• _Input for this task_
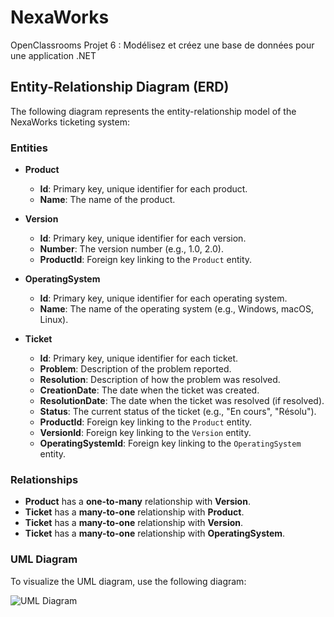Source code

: # NexaWorks
OpenClassrooms Projet 6 : Modélisez et créez une base de données pour une application .NET

## Entity-Relationship Diagram (ERD)

The following diagram represents the entity-relationship model of the NexaWorks ticketing system:

### Entities

- **Product**
  - **Id**: Primary key, unique identifier for each product.
  - **Name**: The name of the product.
  
- **Version**
  - **Id**: Primary key, unique identifier for each version.
  - **Number**: The version number (e.g., 1.0, 2.0).
  - **ProductId**: Foreign key linking to the `Product` entity.

- **OperatingSystem**
  - **Id**: Primary key, unique identifier for each operating system.
  - **Name**: The name of the operating system (e.g., Windows, macOS, Linux).

- **Ticket**
  - **Id**: Primary key, unique identifier for each ticket.
  - **Problem**: Description of the problem reported.
  - **Resolution**: Description of how the problem was resolved.
  - **CreationDate**: The date when the ticket was created.
  - **ResolutionDate**: The date when the ticket was resolved (if resolved).
  - **Status**: The current status of the ticket (e.g., "En cours", "Résolu").
  - **ProductId**: Foreign key linking to the `Product` entity.
  - **VersionId**: Foreign key linking to the `Version` entity.
  - **OperatingSystemId**: Foreign key linking to the `OperatingSystem` entity.

### Relationships

- **Product** has a **one-to-many** relationship with **Version**.
- **Ticket** has a **many-to-one** relationship with **Product**.
- **Ticket** has a **many-to-one** relationship with **Version**.
- **Ticket** has a **many-to-one** relationship with **OperatingSystem**.

### UML Diagram

To visualize the UML diagram, use the following diagram:

![UML Diagram](https://uml.benoitpodwinski.com/uml/bL0n3i8m3Dpx2giZKZ_02WiBHO3OqzQ2Y2P1YJD4BNydWHIQggh4PFbyvpiR9N5oa1-qQcnDENGPm0fs3Qo1ItetUoRGjuOqbzVicMKOHHVKXYivBxAYGlsJ1IoQV7cZLUK3DIDFF3b3AFxBSURr7UUpUykgHP7cEA9HhIKVFSKt6bb0juo2KIYbRDr4CpSz4IDhbgyDMFnOWarE7tydhe2-BmhL3Me_ps_CW63IvLFEvnSfPT0jK2OX5gWl)
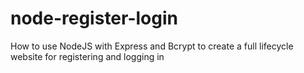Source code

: # node-register-login
How to use NodeJS with Express and Bcrypt to create a full lifecycle website for registering and logging in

• _Activity_
For the word "many", return every line of the records that holds it.

• _Your response_
- **Product** has a **one-to-many** relationship with **Version**.
- **Ticket** has a **many-to-one** relationship with **Product**.
- **Ticket** has a **many-to-one** relationship with **Version**.
- **Ticket** has a **many-to-one** relationship with **OperatingSystem**.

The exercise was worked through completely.